Fading Language, Losing Culture
I’m sitting in the Portuguese Consulate in Rotterdam today, for what is always an entertaining adventure. While there isn’t an enormous amount of Portuguese flocking to live and work in the Netherlands, there are still enough so that someone is inevitably standing in front of the little teller windows at the consulate trying to work out some complex paperwork issue. And of course, no matter what it involves, everyone winds up sitting around waiting for extended periods of time while things get processed.
My time is used by scanning the waiting room and piecing together the stories. That man has a newborn baby that needs its Portuguese papers, you can tell by how happy yet tired he is. This couple next to me is speaking in English, hers is Dutch accented and his is Brazilian accented; clearly a match made during some temporary situation where he was either studying or working in the Netherlands, now trying to find some citizenship loophole because of his Portuguese grandparents, hence the very long wait and the frustrated look.

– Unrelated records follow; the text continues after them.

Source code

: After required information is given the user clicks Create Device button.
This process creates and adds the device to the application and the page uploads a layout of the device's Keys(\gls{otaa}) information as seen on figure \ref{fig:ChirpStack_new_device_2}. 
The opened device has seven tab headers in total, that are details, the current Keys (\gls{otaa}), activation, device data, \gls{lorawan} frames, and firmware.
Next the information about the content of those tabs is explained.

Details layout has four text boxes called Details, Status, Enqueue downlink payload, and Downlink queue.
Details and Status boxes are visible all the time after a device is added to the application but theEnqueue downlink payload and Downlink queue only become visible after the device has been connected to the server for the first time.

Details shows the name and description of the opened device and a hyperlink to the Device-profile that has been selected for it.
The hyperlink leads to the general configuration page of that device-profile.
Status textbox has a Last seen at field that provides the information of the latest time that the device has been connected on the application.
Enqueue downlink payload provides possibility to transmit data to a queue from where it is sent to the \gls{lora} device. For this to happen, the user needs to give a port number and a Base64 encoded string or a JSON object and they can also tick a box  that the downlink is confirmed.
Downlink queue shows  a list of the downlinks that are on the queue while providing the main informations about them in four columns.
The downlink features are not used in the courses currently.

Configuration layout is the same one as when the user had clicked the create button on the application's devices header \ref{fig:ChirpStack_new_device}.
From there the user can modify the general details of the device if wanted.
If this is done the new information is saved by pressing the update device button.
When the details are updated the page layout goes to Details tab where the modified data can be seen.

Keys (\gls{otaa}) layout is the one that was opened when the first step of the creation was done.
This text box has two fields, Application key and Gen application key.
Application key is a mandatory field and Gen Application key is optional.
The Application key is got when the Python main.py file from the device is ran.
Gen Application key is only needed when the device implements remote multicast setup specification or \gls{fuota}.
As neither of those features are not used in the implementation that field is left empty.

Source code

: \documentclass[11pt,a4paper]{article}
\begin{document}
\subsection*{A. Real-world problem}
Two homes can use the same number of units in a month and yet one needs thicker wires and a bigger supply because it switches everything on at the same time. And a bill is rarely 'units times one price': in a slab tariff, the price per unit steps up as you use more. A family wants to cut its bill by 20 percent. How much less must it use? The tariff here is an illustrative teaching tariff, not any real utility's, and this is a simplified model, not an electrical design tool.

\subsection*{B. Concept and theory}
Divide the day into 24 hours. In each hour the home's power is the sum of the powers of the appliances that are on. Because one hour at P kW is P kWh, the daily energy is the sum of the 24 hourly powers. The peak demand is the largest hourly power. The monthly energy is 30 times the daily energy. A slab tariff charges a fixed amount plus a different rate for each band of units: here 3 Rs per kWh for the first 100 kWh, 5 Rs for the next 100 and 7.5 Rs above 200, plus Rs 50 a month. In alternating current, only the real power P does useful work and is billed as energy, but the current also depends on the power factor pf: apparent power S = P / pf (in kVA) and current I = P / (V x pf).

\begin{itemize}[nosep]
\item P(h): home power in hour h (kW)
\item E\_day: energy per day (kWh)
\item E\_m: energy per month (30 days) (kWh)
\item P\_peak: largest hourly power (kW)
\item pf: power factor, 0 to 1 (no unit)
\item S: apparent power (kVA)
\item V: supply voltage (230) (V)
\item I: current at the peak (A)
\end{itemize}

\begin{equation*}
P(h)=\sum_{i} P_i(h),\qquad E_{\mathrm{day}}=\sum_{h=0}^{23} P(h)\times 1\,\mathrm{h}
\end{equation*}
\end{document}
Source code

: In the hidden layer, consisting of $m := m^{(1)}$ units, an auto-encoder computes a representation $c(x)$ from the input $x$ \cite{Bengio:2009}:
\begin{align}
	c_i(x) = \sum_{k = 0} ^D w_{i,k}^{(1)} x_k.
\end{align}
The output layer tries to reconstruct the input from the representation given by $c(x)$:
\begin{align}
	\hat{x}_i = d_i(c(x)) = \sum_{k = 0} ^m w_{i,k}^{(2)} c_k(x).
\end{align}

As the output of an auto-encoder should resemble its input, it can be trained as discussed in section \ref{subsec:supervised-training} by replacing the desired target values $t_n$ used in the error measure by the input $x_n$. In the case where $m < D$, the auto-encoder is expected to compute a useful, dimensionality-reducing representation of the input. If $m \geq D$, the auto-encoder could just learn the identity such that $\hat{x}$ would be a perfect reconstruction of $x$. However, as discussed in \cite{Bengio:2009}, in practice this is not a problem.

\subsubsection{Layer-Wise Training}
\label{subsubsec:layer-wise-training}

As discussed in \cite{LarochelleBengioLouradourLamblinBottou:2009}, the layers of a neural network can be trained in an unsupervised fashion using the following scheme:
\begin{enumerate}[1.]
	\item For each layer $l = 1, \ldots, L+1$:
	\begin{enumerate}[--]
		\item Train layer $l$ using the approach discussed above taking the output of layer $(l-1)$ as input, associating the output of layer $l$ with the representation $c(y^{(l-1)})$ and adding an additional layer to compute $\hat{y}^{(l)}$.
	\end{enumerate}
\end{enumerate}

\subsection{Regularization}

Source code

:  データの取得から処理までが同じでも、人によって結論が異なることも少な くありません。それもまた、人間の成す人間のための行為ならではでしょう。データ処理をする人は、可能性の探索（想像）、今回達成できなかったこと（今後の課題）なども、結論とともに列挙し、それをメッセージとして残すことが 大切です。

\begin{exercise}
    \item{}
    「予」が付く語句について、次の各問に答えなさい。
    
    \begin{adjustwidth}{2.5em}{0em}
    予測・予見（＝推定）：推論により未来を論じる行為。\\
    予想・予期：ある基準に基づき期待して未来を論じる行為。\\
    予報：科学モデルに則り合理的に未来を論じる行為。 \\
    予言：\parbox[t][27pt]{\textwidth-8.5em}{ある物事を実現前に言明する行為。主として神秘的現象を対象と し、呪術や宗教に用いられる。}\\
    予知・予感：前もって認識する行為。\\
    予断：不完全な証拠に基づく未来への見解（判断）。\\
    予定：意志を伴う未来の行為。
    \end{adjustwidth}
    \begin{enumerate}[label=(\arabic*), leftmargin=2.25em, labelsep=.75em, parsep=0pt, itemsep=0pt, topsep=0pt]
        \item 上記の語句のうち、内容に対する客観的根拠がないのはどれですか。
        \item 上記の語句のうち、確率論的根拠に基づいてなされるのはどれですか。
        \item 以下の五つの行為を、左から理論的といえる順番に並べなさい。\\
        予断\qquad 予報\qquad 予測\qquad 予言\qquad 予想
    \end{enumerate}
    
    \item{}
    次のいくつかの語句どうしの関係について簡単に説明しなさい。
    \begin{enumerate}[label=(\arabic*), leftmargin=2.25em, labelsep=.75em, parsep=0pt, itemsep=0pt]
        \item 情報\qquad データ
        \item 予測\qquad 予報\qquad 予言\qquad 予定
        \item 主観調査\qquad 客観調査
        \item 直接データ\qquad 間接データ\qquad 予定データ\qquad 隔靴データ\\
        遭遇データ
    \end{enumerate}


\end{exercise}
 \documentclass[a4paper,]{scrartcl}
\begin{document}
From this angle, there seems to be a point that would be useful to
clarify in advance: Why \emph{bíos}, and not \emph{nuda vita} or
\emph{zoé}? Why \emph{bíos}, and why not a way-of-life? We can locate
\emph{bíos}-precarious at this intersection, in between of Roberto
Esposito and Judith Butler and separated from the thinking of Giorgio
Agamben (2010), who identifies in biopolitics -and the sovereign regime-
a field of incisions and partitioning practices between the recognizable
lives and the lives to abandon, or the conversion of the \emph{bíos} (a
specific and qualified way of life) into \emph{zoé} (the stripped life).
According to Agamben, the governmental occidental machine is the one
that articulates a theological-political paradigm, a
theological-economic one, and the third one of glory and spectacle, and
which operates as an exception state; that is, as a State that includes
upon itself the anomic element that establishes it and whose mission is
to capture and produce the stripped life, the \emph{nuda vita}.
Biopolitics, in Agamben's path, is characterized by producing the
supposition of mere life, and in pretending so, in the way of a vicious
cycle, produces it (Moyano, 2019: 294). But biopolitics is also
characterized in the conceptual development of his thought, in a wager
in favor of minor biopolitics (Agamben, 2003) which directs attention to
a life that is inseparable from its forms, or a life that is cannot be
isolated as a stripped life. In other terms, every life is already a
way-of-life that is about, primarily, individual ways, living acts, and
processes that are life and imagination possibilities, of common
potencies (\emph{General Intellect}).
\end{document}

The case that gets most of my attention is that of the father and his teenage son. Dressed up like any 16 year old emo boy, this one comes complete with studded belt and carefully messed hair. His father seems resigned to handling the details for his slacker son, going through each paper and filling in the info. Apparently his ID was stolen, now comes the painstaking task of proving who he is. But thats not the interesting part… what gets me is that his father is speaking only in Portuguese, as do most people who frequent the consulate. While the son, he keeps answering everything in Dutch. At some point the man behind the glass asks the father “doesn’t he speak Portuguese?” To which the father gives a tired answer, he can, he’s just lazy.
Oh how I remember that. In many ways I was looking in the mirror, only it is a different generation and we’re definitely not in the United States. The boy looked ashamed to be in this room with us. He also seemed like a fish out of water, constantly responding to Portuguese questions in Dutch. Again… the reminders of my own teenage years.
I turned to have a look at the bulletin board and try to stop focusing on this father and son. There I see information about the local Portuguese school. Further down, information about all the different levels of Portuguese language exams. As I read everything over, I realize — I’ve done all these things. I’ve taken all those exams and received the diplomas to prove it.
A feeling of relief and pride came over me. Looking back at the boy I thought to myself, maybe one day he’ll go back to speaking Portuguese. Maybe this is the natural cycle of how a culture lives on and the language of one’s heritage is passed on.
At that moment, I promised myself that if I one day have children here, I too will bring my slacker son or daughter to the teller window, and I’ll answer questions in Portuguese, while he-she will rebel and answer in Dutch….. and it will be ok.